However, Palestinian women continue to be excluded, even within the subaltern narrative and even the relatively more democratic New Global Media. Fatima Kassem (2011), Rema Hammami (2003), Isabelle Humphries and Laleh Khalili (Humphries 2009: 90‒91; Humphries and Khalili 2007; Khalili 2005) have all shown that gender narratives and women’s voices, and their contribution to collective Nakba memory and Palestinian historical consciousness, are doubly marginalized within the generally marginalized Palestinian refugee story.

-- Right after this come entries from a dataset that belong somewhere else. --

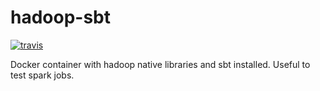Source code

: # hadoop-sbt

[![travis](https://api.travis-ci.org/bigcentech/hadoop-sbt.svg?branch=master)](https://travis-ci.org/bigcentech/hadoop-sbt)

Docker container with hadoop native libraries and sbt installed. Useful to test spark jobs.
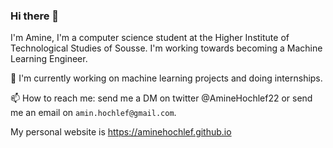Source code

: ### Hi there 👋 

I'm Amine, I'm a computer science student at the Higher Institute of Technological Studies of Sousse. I'm working towards becoming a Machine Learning Engineer. 

🔭 I'm currently working on machine learning projects and doing internships.

📫 How to reach me: send me a DM on twitter @AmineHochlef22 or send me an email on `amin.hochlef@gmail.com`.

My personal website is https://aminehochlef.github.io

<!--
**andreaczhang/andreaczhang** is a ✨ _special_ ✨ repository because its `README.md` (this file) appears on your GitHub profile.

Here are some ideas to get you started:

- 🔭 I’m currently working on ...
- 🌱 I’m currently learning ...
- 👯 I’m looking to collaborate on ...
- 🤔 I’m looking for help with ...
- 💬 Ask me about ...
- 📫 How to reach me: ...
- 😄 Pronouns: ...
- ⚡ Fun fact: ...
-->
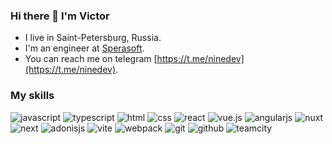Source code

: ### Hi there 👋 I'm Victor

- I live in Saint-Petersburg, Russia.
- I'm an engineer at [Sperasoft](https://sperasoft.com/).
- You can reach me on telegram [https://t.me/ninedev](https://t.me/ninedev).

### My skills

![javascript](https://img.shields.io/badge/javascript%20-%23323330.svg?&style=for-the-badge&logo=javascript&logoColor=%23F7DF1E) ![typescript](https://img.shields.io/badge/typescript%20-%231572B6.svg?&style=for-the-badge&logo=typescript&logoColor=white&color=3178C6) ![html](https://img.shields.io/badge/html%20-%23E34F26.svg?&style=for-the-badge&logo=html5&logoColor=white) ![css](https://img.shields.io/badge/css%20-%231572B6.svg?&style=for-the-badge&logo=css3&logoColor=white) ![react](https://img.shields.io/badge/react%20-%231572B6.svg?&style=for-the-badge&logo=react&logoColor=white&color=61DAFB) ![vue.js](https://img.shields.io/badge/vuejs%20-%2335495e.svg?&style=for-the-badge&logo=vue.js&logoColor=%234FC08D) ![angularjs](https://img.shields.io/badge/angularjs%20-%231572B6.svg?&style=for-the-badge&logo=angularjs&logoColor=white&color=E23237) ![nuxt](https://img.shields.io/badge/nuxt%20-%231572B6.svg?&style=for-the-badge&logo=nuxtdotjs&logoColor=white&color=00DC82) ![next](https://img.shields.io/badge/next%20-%231572B6.svg?&style=for-the-badge&logo=nextdotjs&logoColor=white&color=black) ![adonisjs](https://img.shields.io/badge/adonisjs%20-%231572B6.svg?&style=for-the-badge&logo=adonisjs&logoColor=white&color=220052) ![vite](https://img.shields.io/badge/vite%20-%231572B6.svg?&style=for-the-badge&logo=vite&logoColor=white&color=646CFF) ![webpack](https://img.shields.io/badge/webpack%20-%238DD6F9.svg?&style=for-the-badge&logo=webpack&logoColor=black) ![git](https://img.shields.io/badge/git%20-%23F05033.svg?&style=for-the-badge&logo=git&logoColor=white) ![github](https://img.shields.io/badge/github%20actions%20-%232671E5.svg?&style=for-the-badge&logo=github%20actions&logoColor=white) ![teamcity](https://img.shields.io/badge/teamcity%20-%231572B6.svg?&style=for-the-badge&logo=teamcity&logoColor=white&color=000000) 
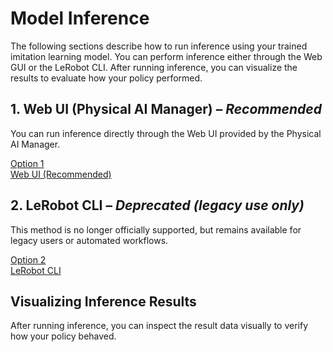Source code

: # Model Inference

The following sections describe how to run inference using your trained imitation learning model. You can perform inference either through the Web GUI or the LeRobot CLI. After running inference, you can visualize the results to evaluate how your policy performed.

## 1. Web UI (Physical AI Manager) – *Recommended*

You can run inference directly through the Web UI provided by the Physical AI Manager.

<a href="/omy/model_inference_with_web_ui_omy" class="button-dataset-preparation-option">
Option 1<br>Web UI (Recommended)
</a>

## 2. LeRobot CLI – *Deprecated (legacy use only)*

This method is no longer officially supported, but remains available for legacy users or automated workflows.

<a href="/omy/model_inference_with_lerobot_cli_omy" class="button-dataset-preparation-option">
Option 2<br>LeRobot CLI
</a>

## Visualizing Inference Results

After running inference, you can inspect the result data visually to verify how your policy behaved.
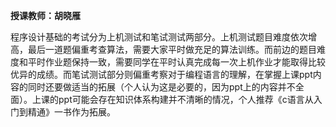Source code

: **授课教师：胡晓雁**

程序设计基础的考试分为上机测试和笔试测试两部分。上机测试题目难度依次增高，最后一道题偏重考查算法，需要大家平时做充足的算法训练。而前边的题目难度和平时作业题保持一致，需要同学在平时认真完成每一次上机作业才能取得比较优异的成绩。而笔试测试部分则偏重考察对于编程语言的理解，在掌握上课ppt内容的同时还要做适当的拓展（个人认为这是必要的，因为ppt上的内容并不全面）。上课的ppt可能会存在知识体系构建并不清晰的情况，个人推荐《c语言从入门到精通》一书作为拓展。
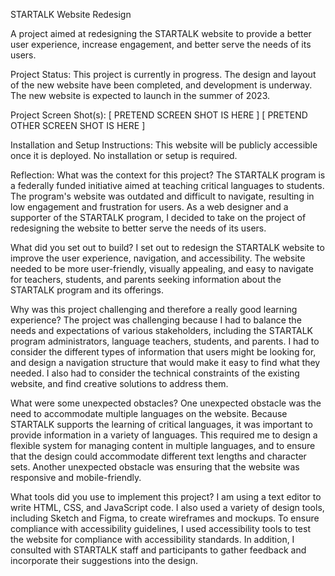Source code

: 

STARTALK Website Redesign

A project aimed at redesigning the STARTALK website to provide a better user experience, increase engagement, and better serve the needs of its users.

Project Status:
This project is currently in progress. The design and layout of the new website have been completed, and development is underway. The new website is expected to launch in the summer of 2023.

Project Screen Shot(s):
[ PRETEND SCREEN SHOT IS HERE ]
[ PRETEND OTHER SCREEN SHOT IS HERE ]

Installation and Setup Instructions:
This website will be publicly accessible once it is deployed. No installation or setup is required.

Reflection:
What was the context for this project?
The STARTALK program is a federally funded initiative aimed at teaching critical languages to students. The program's website was outdated and difficult to navigate, resulting in low engagement and frustration for users. As a web designer and a supporter of the STARTALK program, I decided to take on the project of redesigning the website to better serve the needs of its users.

What did you set out to build?
I set out to redesign the STARTALK website to improve the user experience, navigation, and accessibility. The website needed to be more user-friendly, visually appealing, and easy to navigate for teachers, students, and parents seeking information about the STARTALK program and its offerings.

Why was this project challenging and therefore a really good learning experience?
The project was challenging because I had to balance the needs and expectations of various stakeholders, including the STARTALK program administrators, language teachers, students, and parents. I had to consider the different types of information that users might be looking for, and design a navigation structure that would make it easy to find what they needed. I also had to consider the technical constraints of the existing website, and find creative solutions to address them.

What were some unexpected obstacles?
One unexpected obstacle was the need to accommodate multiple languages on the website. Because STARTALK supports the learning of critical languages, it was important to provide information in a variety of languages. This required me to design a flexible system for managing content in multiple languages, and to ensure that the design could accommodate different text lengths and character sets. Another unexpected obstacle was ensuring that the website was responsive and mobile-friendly.

What tools did you use to implement this project?
 I am using a text editor to write HTML, CSS, and JavaScript code. I also used a variety of design tools, including Sketch and Figma, to create wireframes and mockups. To ensure compliance with accessibility guidelines, I used accessibility tools to test the website for compliance with accessibility standards. In addition, I consulted with STARTALK staff and participants to gather feedback and incorporate their suggestions into the design.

Often women’s memories are silenced because they complicate Palestinian nationalist narratives, an issue that Palestinian subaltern studies have failed to address adequately (Humphries 2009: 90‒91). Despite interviews with women, men are the main protagonists in Michel Khleifi’s Ma’loul [sic] Celebrates Its Destruction and Rachel Leah Jones’ 500 Dunam [sic] on the Moon (Humphries 2009: 90‒91). Clearly, more accounts of memory and oral history research are still needed on the events surrounding the Nakba and the post-trauma period as experienced and remembered not just by particular subaltern groups but by the whole non-elite majority of Palestinian society.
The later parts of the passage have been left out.